Pluto notebook HTML version: how to download data from repository?

I’m using Pluto to report a statistical analysis. Right now, the notebook loads data I have stored locally. However, I’d like to convert the notebook to a HTML file so that my collaborators can run it in the cloud, using Binder. Is it possible to store the data in, say, an OSF repository and then have it downloaded from there when the others run the notebook? I tried to do this, but wasn’t successful – but maybe I’m doing something wrong.

What have you tried and what didn’t work? Can you not just upload a csv file somewhere and do

using Downloads, CSV
f = CSV.File(Downloads.download(url))

?

Converting to HTML will not allow them to run it. That option is for displaying. Notice that it is called “Static HTML” in the export menu.

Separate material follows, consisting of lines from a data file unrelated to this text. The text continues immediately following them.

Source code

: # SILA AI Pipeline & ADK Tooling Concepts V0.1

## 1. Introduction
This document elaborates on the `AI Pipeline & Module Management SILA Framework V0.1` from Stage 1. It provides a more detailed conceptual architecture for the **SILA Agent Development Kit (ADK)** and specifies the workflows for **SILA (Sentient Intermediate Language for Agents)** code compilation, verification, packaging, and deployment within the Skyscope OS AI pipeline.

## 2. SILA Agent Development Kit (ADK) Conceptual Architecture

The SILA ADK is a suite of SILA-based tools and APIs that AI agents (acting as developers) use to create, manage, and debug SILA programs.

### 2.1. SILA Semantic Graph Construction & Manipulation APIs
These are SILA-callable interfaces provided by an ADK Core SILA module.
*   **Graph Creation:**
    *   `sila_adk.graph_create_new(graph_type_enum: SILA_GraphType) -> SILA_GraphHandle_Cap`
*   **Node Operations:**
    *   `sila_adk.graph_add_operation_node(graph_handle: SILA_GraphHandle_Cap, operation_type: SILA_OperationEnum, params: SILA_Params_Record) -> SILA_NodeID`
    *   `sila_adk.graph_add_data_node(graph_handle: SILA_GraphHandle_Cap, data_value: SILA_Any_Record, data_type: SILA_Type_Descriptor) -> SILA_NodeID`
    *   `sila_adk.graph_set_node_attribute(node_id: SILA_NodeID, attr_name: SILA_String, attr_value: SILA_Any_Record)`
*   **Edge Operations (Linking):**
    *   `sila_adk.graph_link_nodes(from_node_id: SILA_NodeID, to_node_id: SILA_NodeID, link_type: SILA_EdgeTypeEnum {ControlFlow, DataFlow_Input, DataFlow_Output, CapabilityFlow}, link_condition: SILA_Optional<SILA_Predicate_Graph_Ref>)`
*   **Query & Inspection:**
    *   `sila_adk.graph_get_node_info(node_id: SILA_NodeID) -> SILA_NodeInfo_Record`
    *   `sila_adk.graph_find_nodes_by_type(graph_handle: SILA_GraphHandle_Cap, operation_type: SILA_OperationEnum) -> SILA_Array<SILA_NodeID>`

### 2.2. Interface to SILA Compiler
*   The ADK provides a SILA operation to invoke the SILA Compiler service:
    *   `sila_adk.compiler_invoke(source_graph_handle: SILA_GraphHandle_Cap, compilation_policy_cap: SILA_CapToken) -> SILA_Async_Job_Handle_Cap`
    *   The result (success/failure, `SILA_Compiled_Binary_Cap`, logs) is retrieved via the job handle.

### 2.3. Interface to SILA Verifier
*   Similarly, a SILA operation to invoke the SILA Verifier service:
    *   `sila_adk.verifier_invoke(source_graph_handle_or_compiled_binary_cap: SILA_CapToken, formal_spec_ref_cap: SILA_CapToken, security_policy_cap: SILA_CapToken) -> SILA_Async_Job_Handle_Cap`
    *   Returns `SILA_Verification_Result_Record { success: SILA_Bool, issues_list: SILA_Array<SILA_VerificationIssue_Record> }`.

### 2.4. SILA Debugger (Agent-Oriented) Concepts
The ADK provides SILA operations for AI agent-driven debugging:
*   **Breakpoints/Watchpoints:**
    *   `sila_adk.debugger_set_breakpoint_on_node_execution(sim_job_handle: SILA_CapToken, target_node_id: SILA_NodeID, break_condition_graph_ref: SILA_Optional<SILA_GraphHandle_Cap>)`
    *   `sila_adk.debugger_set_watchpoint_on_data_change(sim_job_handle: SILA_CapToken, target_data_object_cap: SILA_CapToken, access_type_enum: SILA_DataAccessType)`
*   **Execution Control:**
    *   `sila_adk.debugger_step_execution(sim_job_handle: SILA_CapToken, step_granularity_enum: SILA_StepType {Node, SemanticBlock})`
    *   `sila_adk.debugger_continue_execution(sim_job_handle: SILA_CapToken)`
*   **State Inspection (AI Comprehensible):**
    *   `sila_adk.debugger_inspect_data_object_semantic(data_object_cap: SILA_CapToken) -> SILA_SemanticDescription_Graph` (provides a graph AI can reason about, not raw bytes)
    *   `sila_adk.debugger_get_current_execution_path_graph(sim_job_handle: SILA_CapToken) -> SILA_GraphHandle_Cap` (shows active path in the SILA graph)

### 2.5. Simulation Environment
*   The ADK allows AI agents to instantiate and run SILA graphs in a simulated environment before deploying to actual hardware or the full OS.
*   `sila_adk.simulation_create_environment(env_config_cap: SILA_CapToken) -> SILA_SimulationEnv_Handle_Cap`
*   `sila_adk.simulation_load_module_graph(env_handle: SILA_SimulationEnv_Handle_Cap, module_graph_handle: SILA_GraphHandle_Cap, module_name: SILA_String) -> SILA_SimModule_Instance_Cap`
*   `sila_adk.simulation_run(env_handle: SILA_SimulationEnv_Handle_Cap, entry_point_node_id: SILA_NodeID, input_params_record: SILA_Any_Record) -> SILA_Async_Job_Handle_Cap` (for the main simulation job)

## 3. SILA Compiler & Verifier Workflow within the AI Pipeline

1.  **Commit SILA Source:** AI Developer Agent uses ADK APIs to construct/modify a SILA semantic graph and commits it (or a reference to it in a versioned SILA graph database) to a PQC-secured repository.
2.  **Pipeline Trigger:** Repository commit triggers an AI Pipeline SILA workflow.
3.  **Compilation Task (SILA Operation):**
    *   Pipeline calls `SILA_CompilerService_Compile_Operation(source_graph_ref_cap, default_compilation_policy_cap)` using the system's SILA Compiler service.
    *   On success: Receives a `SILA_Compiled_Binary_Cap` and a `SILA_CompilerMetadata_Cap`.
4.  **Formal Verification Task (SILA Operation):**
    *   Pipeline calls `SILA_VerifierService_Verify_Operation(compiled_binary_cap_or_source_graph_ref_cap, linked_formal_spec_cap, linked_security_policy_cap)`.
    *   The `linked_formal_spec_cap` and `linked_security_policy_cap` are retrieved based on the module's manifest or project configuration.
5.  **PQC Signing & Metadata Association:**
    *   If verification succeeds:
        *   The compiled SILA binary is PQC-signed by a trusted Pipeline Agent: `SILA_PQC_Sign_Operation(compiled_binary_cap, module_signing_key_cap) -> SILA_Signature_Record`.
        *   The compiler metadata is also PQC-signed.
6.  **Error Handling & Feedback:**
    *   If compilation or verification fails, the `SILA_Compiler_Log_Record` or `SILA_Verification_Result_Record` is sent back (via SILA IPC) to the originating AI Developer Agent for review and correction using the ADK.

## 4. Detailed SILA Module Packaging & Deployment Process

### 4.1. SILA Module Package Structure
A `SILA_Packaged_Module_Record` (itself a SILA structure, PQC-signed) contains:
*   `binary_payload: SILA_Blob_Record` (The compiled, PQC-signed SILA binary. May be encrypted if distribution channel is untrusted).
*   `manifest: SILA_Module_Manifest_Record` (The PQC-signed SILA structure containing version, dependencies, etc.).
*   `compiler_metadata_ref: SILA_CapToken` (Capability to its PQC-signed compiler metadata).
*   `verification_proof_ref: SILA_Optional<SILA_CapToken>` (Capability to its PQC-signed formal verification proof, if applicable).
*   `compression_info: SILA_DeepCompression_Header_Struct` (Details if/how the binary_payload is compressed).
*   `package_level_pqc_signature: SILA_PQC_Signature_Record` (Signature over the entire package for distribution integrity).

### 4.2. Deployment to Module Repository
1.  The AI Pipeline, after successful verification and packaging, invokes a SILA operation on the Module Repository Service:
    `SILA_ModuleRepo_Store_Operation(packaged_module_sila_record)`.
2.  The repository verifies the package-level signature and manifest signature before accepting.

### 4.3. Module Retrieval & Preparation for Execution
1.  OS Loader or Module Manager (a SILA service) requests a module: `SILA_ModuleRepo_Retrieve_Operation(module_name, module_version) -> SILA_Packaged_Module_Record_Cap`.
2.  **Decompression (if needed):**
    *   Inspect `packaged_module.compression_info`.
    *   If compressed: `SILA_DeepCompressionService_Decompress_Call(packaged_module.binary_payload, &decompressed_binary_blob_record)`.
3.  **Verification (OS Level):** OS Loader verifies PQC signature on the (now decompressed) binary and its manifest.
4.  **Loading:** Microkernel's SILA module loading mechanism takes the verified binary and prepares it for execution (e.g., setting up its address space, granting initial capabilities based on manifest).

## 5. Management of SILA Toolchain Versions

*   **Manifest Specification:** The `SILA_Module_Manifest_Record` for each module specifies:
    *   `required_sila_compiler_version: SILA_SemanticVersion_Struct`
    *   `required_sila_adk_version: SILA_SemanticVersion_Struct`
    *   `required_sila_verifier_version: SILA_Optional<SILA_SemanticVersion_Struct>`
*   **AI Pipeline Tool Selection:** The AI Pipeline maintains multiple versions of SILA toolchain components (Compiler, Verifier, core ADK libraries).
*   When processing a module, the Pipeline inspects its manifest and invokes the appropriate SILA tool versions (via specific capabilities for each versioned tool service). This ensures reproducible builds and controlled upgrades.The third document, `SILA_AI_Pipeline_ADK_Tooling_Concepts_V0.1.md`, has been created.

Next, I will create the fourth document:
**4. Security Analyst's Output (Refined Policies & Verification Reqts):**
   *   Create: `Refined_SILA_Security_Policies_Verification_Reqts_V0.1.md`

I used the Resource function from PlutoUI. Maybe that was a mistake, although I’m now thinking that the problem may have been on the OSF side. At the moment, the data cannot be in a public repository, so maybe this is not going to work already for that reason.

Perhaps this is a recent addition, but the HTML file now has a button that allows you to run it in Binder. I have used this before, just not with data that had to be downloaded.

I don’t think that’s what Resource is for, from the docstring:

A container for a URL-addressed resource that displays correctly in rich IDEs.

If I understand you correctly you don’t want to display anything, but simply load data into a DataFrame (or similar) for the analysis in the notebook? If that’s right I would re-suggest what I wrote above, although you’re right if the data isn’t publicly available then that clearly won’t work (although I presume in that case nothing will work!?)

1 Like

You can indeed upload your data to OSF, and get a secret link if the data is private. This link can just be downloaded with download() function, and it works in notebooks just fine.
Also see the OSF.jl (my) package if you want to programmatically work with OSF.

2 Likes

This sounds great. I knew about the anonymous link, of course, but not about the OSF.jl package. However, when I try this, I get an error. When I set

osf = OSF.Client(; token="[here goes the anonymous link]")

everything looks fine. But then running

proj = OSF.project(osf; title="MyTitle")

gives an error. There is a lot of output, but probably the most important part of the message is this: “User provided an invalid OAuth2 access token”. Am I missing something?

If you already have a download link, there is no need to use that package: just put the link into download() function. OSF.jl is for cases when you need something more: eg upload the file and get the link in the first place, or list files in some project/directory, etc.

2 Likes

I see. Thank you. I’m not sure how this works, however. Using the download() function produces a string, which I supposed would be a directory from which I could then retrieve the data files. But that does not seem to be the case. Is it possible to obtain separate links to each of the files in an OSF repository, rather than just one link for the whole directory? I could imagine that that would make things easier.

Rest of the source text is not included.